Search code examples
pythonnltkmetricsmachine-translation

I compare two identical sentences with RIBES NLTK and get an error. Why?


I’m trying to use RIBES score from NLTK for quality evaluation of the machine translation. I wanted to check this code with two identical sentences. But when I’m running my code I get errors.

My code:

from nltk.translate.ribes_score import sentence_ribes

hyp1 = ['It', 'is', 'a', 'guide', 'to', 'action', 'which', 'ensures', 'that', 'the', 'military', 'always', 'obeys', 'the', 'commands', 'of', 'the', 'party']

ref1a = ['It', 'is', 'a', 'guide', 'to', 'action', 'which', 'ensures', 'that', 'the', 'military', 'always', 'obeys', 'the', 'commands', 'of', 'the', 'party']
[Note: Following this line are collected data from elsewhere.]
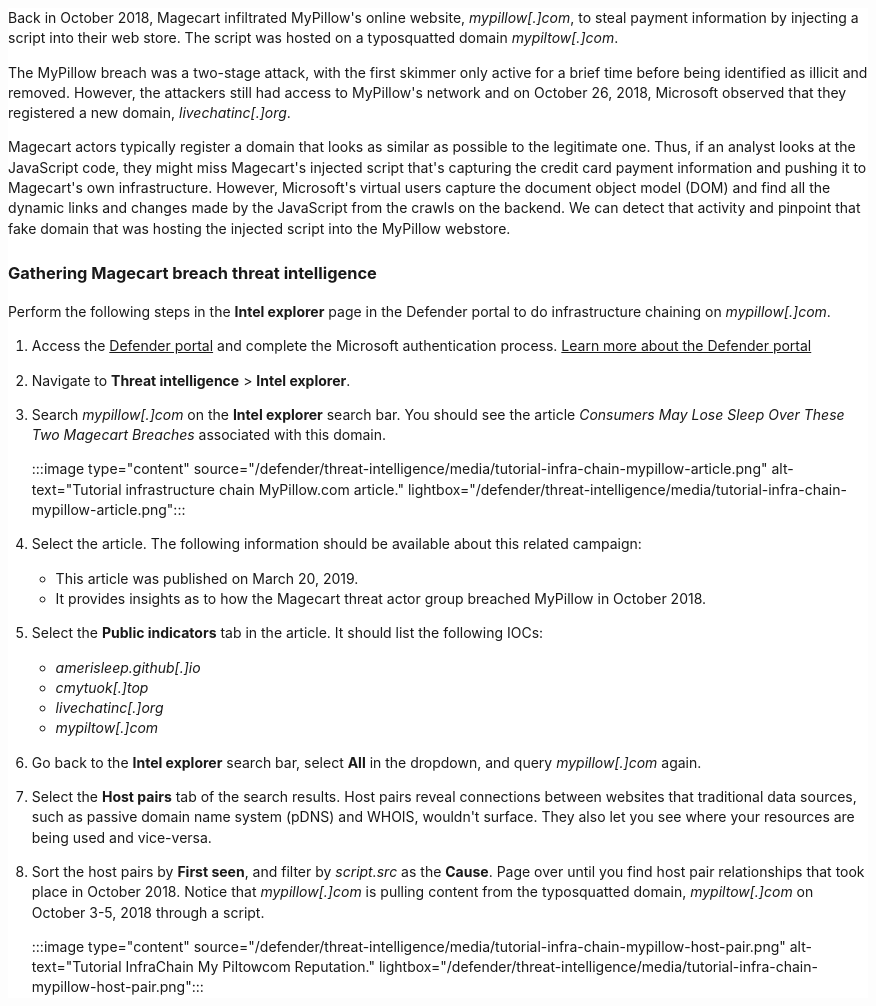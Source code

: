Back in October 2018, Magecart infiltrated MyPillow's online website, *mypillow[.]com*, to steal payment information by injecting a script into their web store. The script was hosted on a typosquatted domain *mypiltow[.]com*.

The MyPillow breach was a two-stage attack, with the first skimmer only active for a brief time before being identified as illicit and removed. However, the attackers still had access to MyPillow's network and on October 26, 2018, Microsoft observed that they registered a new domain, *livechatinc[.]org*.

Magecart actors typically register a domain that looks as similar as possible to the legitimate one. Thus, if an analyst looks at the JavaScript code, they might miss Magecart's injected script that's capturing the credit card payment information and pushing it to Magecart's own infrastructure. However, Microsoft's virtual users capture the document object model (DOM) and find all the dynamic links and changes made by the JavaScript from the crawls on the backend. We can detect that activity and pinpoint that fake domain that was hosting the injected script into the MyPillow webstore.

### Gathering Magecart breach threat intelligence

Perform the following steps in the **Intel explorer** page in the Defender portal to do infrastructure chaining on *mypillow[.]com*.

1. Access the [Defender portal](https://security.microsoft.com/) and complete the Microsoft authentication process. [Learn more about the Defender portal](/defender-xdr/microsoft-365-defender-portal)
2. Navigate to **Threat intelligence** > **Intel explorer**.
3. Search *mypillow[.]com* on the **Intel explorer** search bar. You should see the article *Consumers May Lose Sleep Over These Two Magecart Breaches* associated with this domain.

      :::image type="content" source="/defender/threat-intelligence/media/tutorial-infra-chain-mypillow-article.png" alt-text="Tutorial infrastructure chain MyPillow.com article." lightbox="/defender/threat-intelligence/media/tutorial-infra-chain-mypillow-article.png":::

4. Select the article. The following information should be available about this related campaign:
   - This article was published on March 20, 2019.
   - It provides insights as to how the Magecart threat actor group breached MyPillow in October 2018.
5. Select the **Public indicators** tab in the article. It should list the following IOCs:
   - *amerisleep.github[.]io*
   - *cmytuok[.]top*
   - *livechatinc[.]org*
   - *mypiltow[.]com*
6. Go back to the **Intel explorer** search bar, select **All** in the dropdown, and query *mypillow[.]com* again.
7. Select the **Host pairs** tab of the search results.
Host pairs reveal connections between websites that traditional data sources, such as passive domain name system (pDNS) and WHOIS, wouldn't surface. They also let you see where your resources are being used and vice-versa.
8. Sort the host pairs by **First seen**, and filter by *script.src* as the **Cause**. Page over until you find host pair relationships that took place in October 2018. Notice that *mypillow[.]com* is pulling content from the typosquatted domain, *mypiltow[.]com* on October 3-5, 2018 through a script.

    :::image type="content" source="/defender/threat-intelligence/media/tutorial-infra-chain-mypillow-host-pair.png" alt-text="Tutorial InfraChain My Piltowcom Reputation." lightbox="/defender/threat-intelligence/media/tutorial-infra-chain-mypillow-host-pair.png":::
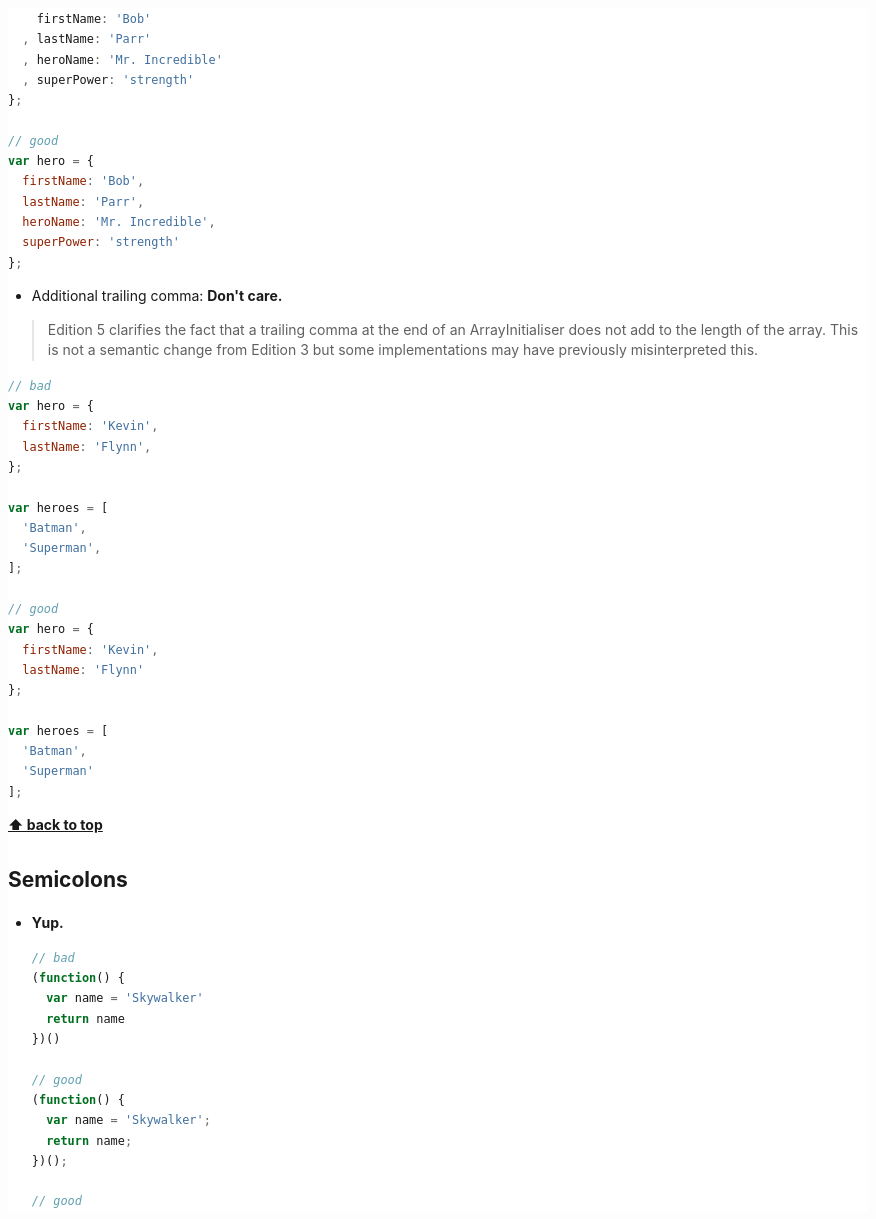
   ```javascript
      firstName: 'Bob'
    , lastName: 'Parr'
    , heroName: 'Mr. Incredible'
    , superPower: 'strength'
  };

  // good
  var hero = {
    firstName: 'Bob',
    lastName: 'Parr',
    heroName: 'Mr. Incredible',
    superPower: 'strength'
  };
  ```

- Additional trailing comma: **Don't care.** 

> Edition 5 clarifies the fact that a trailing comma at the end of an ArrayInitialiser does not add to the length of the array. This is not a semantic change from Edition 3 but some implementations may have previously misinterpreted this.

  ```javascript
  // bad
  var hero = {
    firstName: 'Kevin',
    lastName: 'Flynn',
  };

  var heroes = [
    'Batman',
    'Superman',
  ];

  // good
  var hero = {
    firstName: 'Kevin',
    lastName: 'Flynn'
  };

  var heroes = [
    'Batman',
    'Superman'
  ];
  ```

**[⬆ back to top](#table-of-contents)**


## Semicolons

- **Yup.**

  ```javascript
  // bad
  (function() {
    var name = 'Skywalker'
    return name
  })()

  // good
  (function() {
    var name = 'Skywalker';
    return name;
  })();

  // good
  ```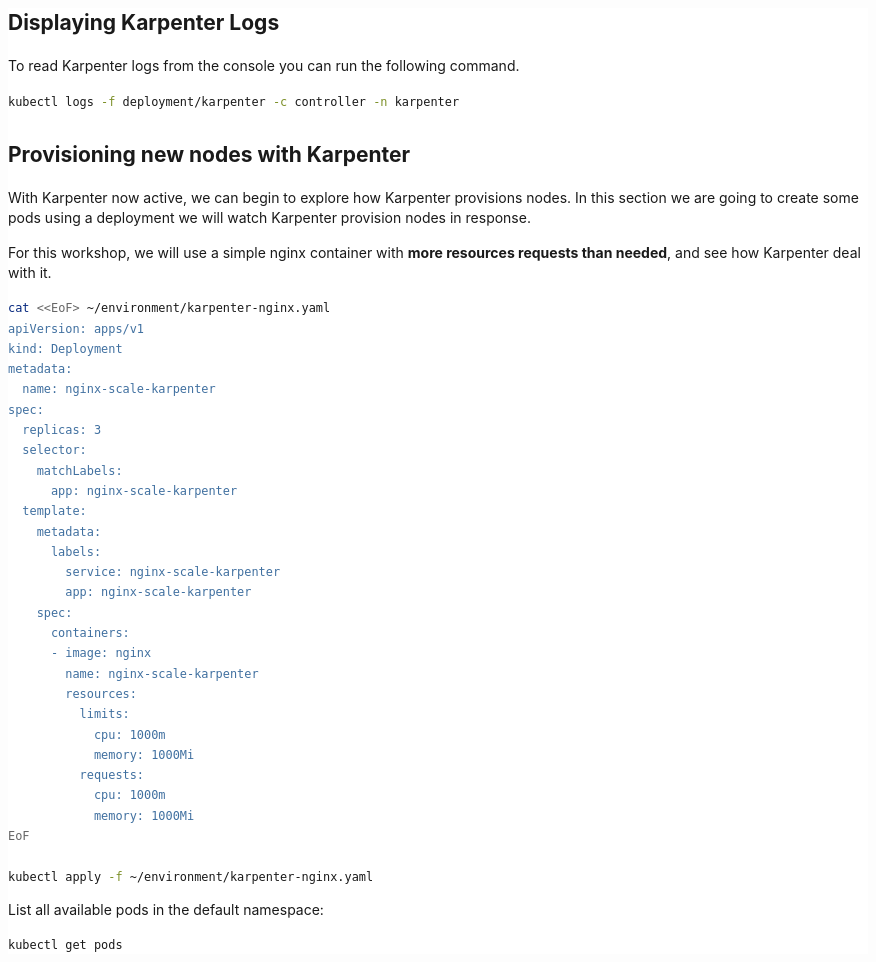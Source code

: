 ## Displaying Karpenter Logs

To read Karpenter logs from the console you can run the following command.

```bash
kubectl logs -f deployment/karpenter -c controller -n karpenter
```

## Provisioning new nodes with Karpenter

With Karpenter now active, we can begin to explore how Karpenter provisions nodes. In this section we are going to create some pods using a deployment we will watch Karpenter provision nodes in response.

For this workshop, we will use a simple nginx container with **more resources requests than needed**, and see how Karpenter deal with it.

```bash
cat <<EoF> ~/environment/karpenter-nginx.yaml
apiVersion: apps/v1
kind: Deployment
metadata:
  name: nginx-scale-karpenter
spec:
  replicas: 3
  selector:
    matchLabels:
      app: nginx-scale-karpenter
  template:
    metadata:
      labels:
        service: nginx-scale-karpenter
        app: nginx-scale-karpenter
    spec:
      containers:
      - image: nginx
        name: nginx-scale-karpenter
        resources:
          limits:
            cpu: 1000m
            memory: 1000Mi
          requests:
            cpu: 1000m
            memory: 1000Mi
EoF

kubectl apply -f ~/environment/karpenter-nginx.yaml
```

List all available pods in the default namespace:

```bash
kubectl get pods
```
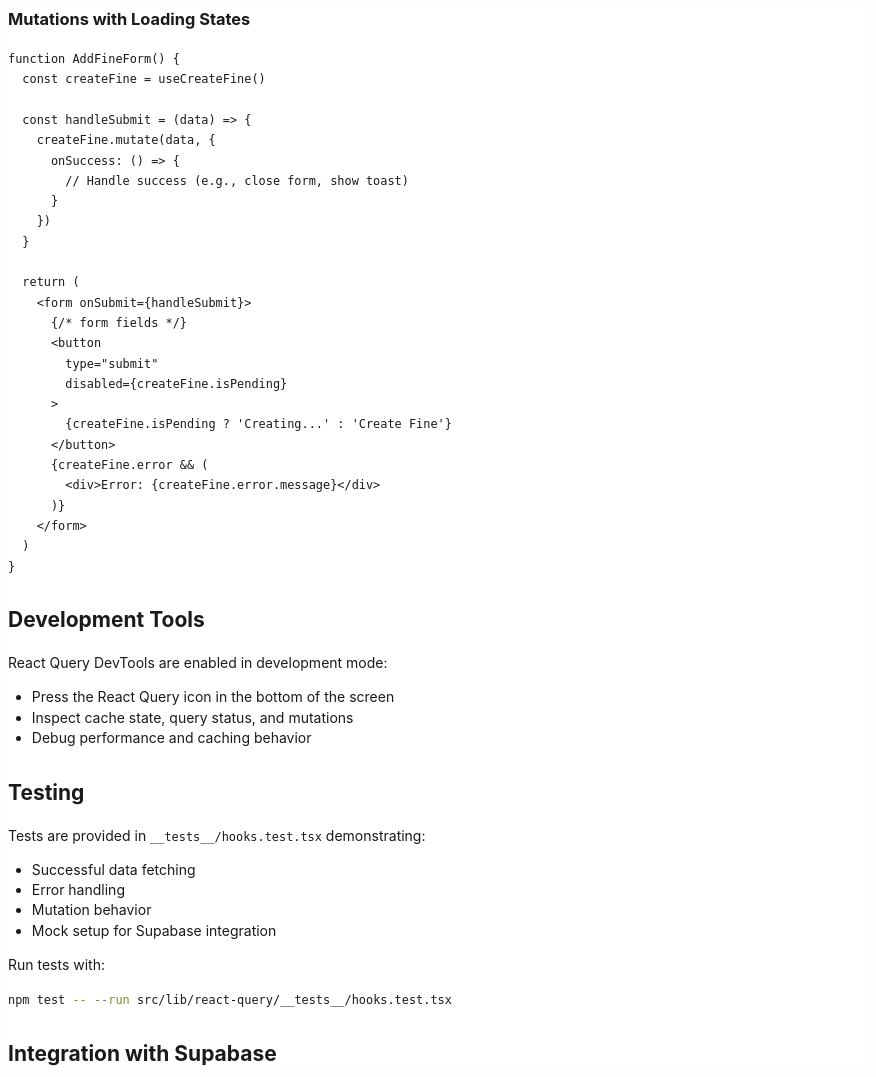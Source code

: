 ### Mutations with Loading States
```tsx
function AddFineForm() {
  const createFine = useCreateFine()
  
  const handleSubmit = (data) => {
    createFine.mutate(data, {
      onSuccess: () => {
        // Handle success (e.g., close form, show toast)
      }
    })
  }
  
  return (
    <form onSubmit={handleSubmit}>
      {/* form fields */}
      <button 
        type="submit" 
        disabled={createFine.isPending}
      >
        {createFine.isPending ? 'Creating...' : 'Create Fine'}
      </button>
      {createFine.error && (
        <div>Error: {createFine.error.message}</div>
      )}
    </form>
  )
}
```

## Development Tools

React Query DevTools are enabled in development mode:
- Press the React Query icon in the bottom of the screen
- Inspect cache state, query status, and mutations
- Debug performance and caching behavior

## Testing

Tests are provided in `__tests__/hooks.test.tsx` demonstrating:
- Successful data fetching
- Error handling
- Mutation behavior
- Mock setup for Supabase integration

Run tests with:
```bash
npm test -- --run src/lib/react-query/__tests__/hooks.test.tsx
```

## Integration with Supabase
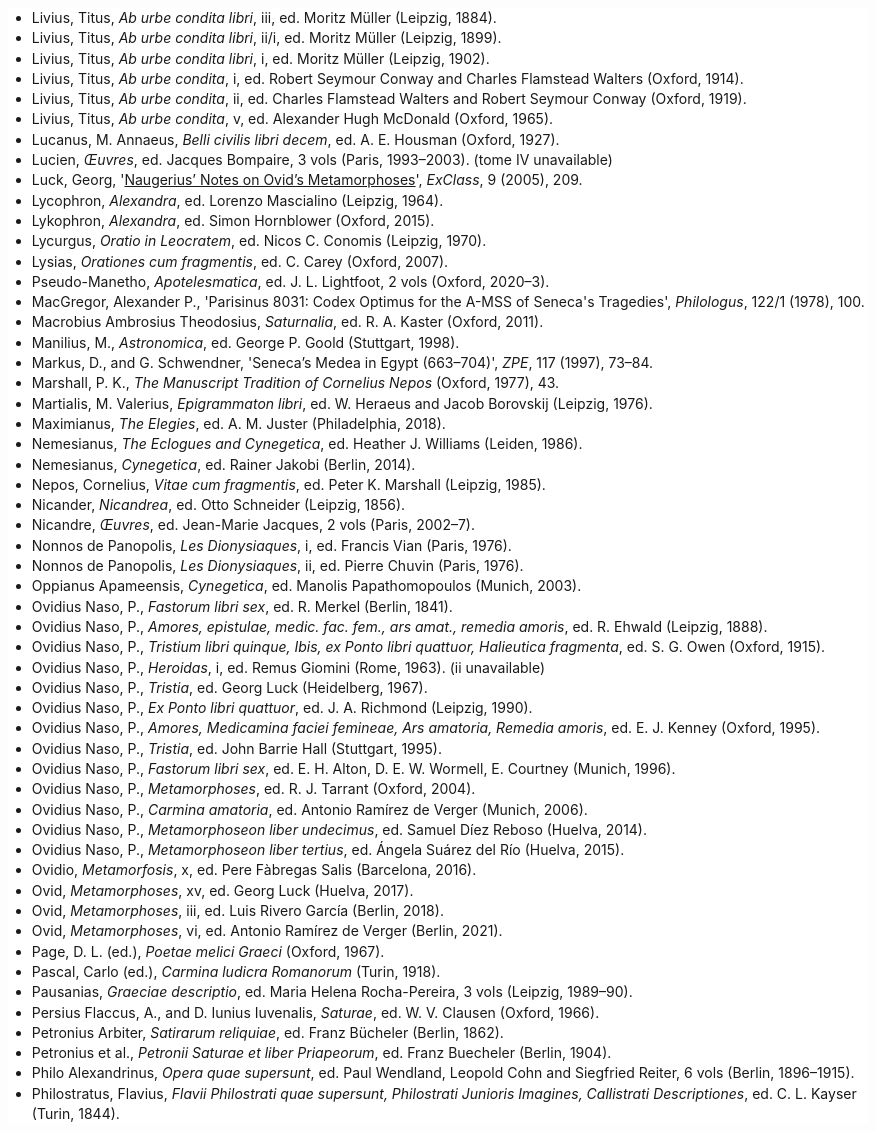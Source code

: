 - Livius, Titus, _Ab urbe condita libri_, iii, ed. Moritz Müller (Leipzig, 1884).
- Livius, Titus, _Ab urbe condita libri_, ii/i, ed. Moritz Müller (Leipzig, 1899).
- Livius, Titus, _Ab urbe condita libri_, i, ed. Moritz Müller (Leipzig, 1902).
- Livius, Titus, _Ab urbe condita_, i, ed. Robert Seymour Conway and Charles Flamstead Walters (Oxford, 1914).
- Livius, Titus, _Ab urbe condita_, ii, ed. Charles Flamstead Walters and Robert Seymour Conway (Oxford, 1919).
- Livius, Titus, _Ab urbe condita_, v, ed. Alexander Hugh McDonald (Oxford, 1965).
- Lucanus, M. Annaeus, _Belli civilis libri decem_, ed. A. E. Housman (Oxford, 1927).
- Lucien, _Œuvres_, ed. Jacques Bompaire, 3 vols (Paris, 1993–2003). (tome IV unavailable)
- Luck, Georg, '[Naugerius’ Notes on Ovid’s Metamorphoses](https://www.uhu.es/publicaciones/ojs/index.php/exemplaria/article/view/433)', _ExClass_, 9 (2005), 209.
- Lycophron, _Alexandra_, ed. Lorenzo Mascialino (Leipzig, 1964).
- Lykophron, _Alexandra_, ed. Simon Hornblower (Oxford, 2015).
- Lycurgus, _Oratio in Leocratem_, ed. Nicos C. Conomis (Leipzig, 1970).
- Lysias, _Orationes cum fragmentis_, ed. C. Carey (Oxford, 2007).
- Pseudo-Manetho, _Apotelesmatica_, ed. J. L. Lightfoot, 2 vols (Oxford, 2020–3).
- MacGregor, Alexander P., 'Parisinus 8031: Codex Optimus for the A-MSS of Seneca's Tragedies', _Philologus_, 122/1 (1978), 100.
- Macrobius Ambrosius Theodosius, _Saturnalia_, ed. R. A. Kaster (Oxford, 2011).
- Manilius, M., _Astronomica_, ed. George P. Goold (Stuttgart, 1998).
- Markus, D., and G. Schwendner, 'Seneca’s Medea in Egypt (663–704)', _ZPE_, 117 (1997), 73–84.
- Marshall, P. K., _The Manuscript Tradition of Cornelius Nepos_ (Oxford, 1977), 43.
- Martialis, M. Valerius, _Epigrammaton libri_, ed. W. Heraeus and Jacob Borovskij (Leipzig, 1976).
- Maximianus, _The Elegies_, ed. A. M. Juster (Philadelphia, 2018).
- Nemesianus, _The Eclogues and Cynegetica_, ed. Heather J. Williams (Leiden, 1986).
- Nemesianus, _Cynegetica_, ed. Rainer Jakobi (Berlin, 2014).
- Nepos, Cornelius, _Vitae cum fragmentis_, ed. Peter K. Marshall (Leipzig, 1985).
- Nicander, _Nicandrea_, ed. Otto Schneider (Leipzig, 1856).
- Nicandre, _Œuvres_, ed. Jean-Marie Jacques, 2 vols (Paris, 2002–7).
- Nonnos de Panopolis, _Les Dionysiaques_, i, ed. Francis Vian (Paris, 1976).
- Nonnos de Panopolis, _Les Dionysiaques_, ii, ed. Pierre Chuvin (Paris, 1976).
- Oppianus Apameensis, _Cynegetica_, ed. Manolis Papathomopoulos (Munich, 2003).
- Ovidius Naso, P., _Fastorum libri sex_, ed. R. Merkel (Berlin, 1841).
- Ovidius Naso, P., _Amores, epistulae, medic. fac. fem., ars amat., remedia amoris_, ed. R. Ehwald (Leipzig, 1888).
- Ovidius Naso, P., _Tristium libri quinque, Ibis, ex Ponto libri quattuor, Halieutica fragmenta_, ed. S. G. Owen (Oxford, 1915).
- Ovidius Naso, P., _Heroidas_, i, ed. Remus Giomini (Rome, 1963). (ii unavailable)
- Ovidius Naso, P., _Tristia_, ed. Georg Luck (Heidelberg, 1967).
- Ovidius Naso, P., _Ex Ponto libri quattuor_, ed. J. A. Richmond (Leipzig, 1990).
- Ovidius Naso, P., _Amores, Medicamina faciei femineae, Ars amatoria, Remedia amoris_, ed. E. J. Kenney (Oxford, 1995).
- Ovidius Naso, P., _Tristia_, ed. John Barrie Hall (Stuttgart, 1995).
- Ovidius Naso, P., _Fastorum libri sex_, ed. E. H. Alton, D. E. W. Wormell, E. Courtney (Munich, 1996).
- Ovidius Naso, P., _Metamorphoses_, ed. R. J. Tarrant (Oxford, 2004).
- Ovidius Naso, P., _Carmina amatoria_, ed. Antonio Ramírez de Verger (Munich, 2006).
- Ovidius Naso, P., _Metamorphoseon liber undecimus_, ed. Samuel Díez Reboso (Huelva, 2014).
- Ovidius Naso, P., _Metamorphoseon liber tertius_, ed. Ángela Suárez del Río (Huelva, 2015).
- Ovidio, _Metamorfosis_, x, ed. Pere Fàbregas Salis (Barcelona, 2016).
- Ovid, _Metamorphoses_, xv, ed. Georg Luck (Huelva, 2017).
- Ovid, _Metamorphoses_, iii, ed. Luis Rivero García (Berlin, 2018).
- Ovid, _Metamorphoses_, vi, ed. Antonio Ramírez de Verger (Berlin, 2021).
- Page, D. L. (ed.), _Poetae melici Graeci_ (Oxford, 1967).
- Pascal, Carlo (ed.), _Carmina ludicra Romanorum_ (Turin, 1918).
- Pausanias, _Graeciae descriptio_, ed. Maria Helena Rocha-Pereira, 3 vols (Leipzig, 1989–90).
- Persius Flaccus, A., and D. Iunius Iuvenalis, _Saturae_, ed. W. V. Clausen (Oxford, 1966).
- Petronius Arbiter, _Satirarum reliquiae_, ed. Franz Bücheler (Berlin, 1862).
- Petronius et al., _Petronii Saturae et liber Priapeorum_, ed. Franz Buecheler (Berlin, 1904).
- Philo Alexandrinus, _Opera quae supersunt_, ed. Paul Wendland, Leopold Cohn and Siegfried Reiter, 6 vols (Berlin, 1896–1915).
- Philostratus, Flavius, _Flavii Philostrati quae supersunt, Philostrati Junioris Imagines, Callistrati Descriptiones_, ed. C. L. Kayser (Turin, 1844).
ribes_score = sentence_ribes(ref1a, hyp1)

print(ribes_score)
 

Errors:

Traceback (most recent call last):

  File "D:/Users/anastasia.emelyanova/PycharmProjects/Metrics_NLTK/ribes_test.py", line 4, in <module>

    ribes_score = sentence_ribes(ref1a, hyp1)

  File "D:\Users\anastasia.emelyanova\AppData\Local\Programs\Python\Python38\lib\site-packages\nltk\translate\ribes_score.py", line 55, in sentence_ribes

    nkt = kendall_tau(worder)

  File "D:\Users\anastasia.emelyanova\AppData\Local\Programs\Python\Python38\lib\site-packages\nltk\translate\ribes_score.py", line 290, in kendall_tau

    tau = 2 * num_increasing_pairs / num_possible_pairs - 1

ZeroDivisionError: division by zero


Process finished with exit code 1

Why I’m getting these errors? Am I mistaken? I just took two identical sentences and there shouldn’t be division by zero, because numbers of possible pairs should be more than 1. Two identical sentences should get a score 1.0. I'm coding on Python 3, Windows 7, in PyCharm. Please help!


Solution

  • You're getting to a division by zero on this line:

    tau = 2 * num_increasing_pairs / num_possible_pairs - 1
    

    This is because num_possible_pairs is 0 when len(worder) is 1. All of this is because you're calling sentence_ribes with two lists, when the first parameter should be a list of lists (a list of sentences where each sentence is a list of words).

    Try calling it like this instead:

    ribes_score = sentence_ribes([ref1a], hyp1)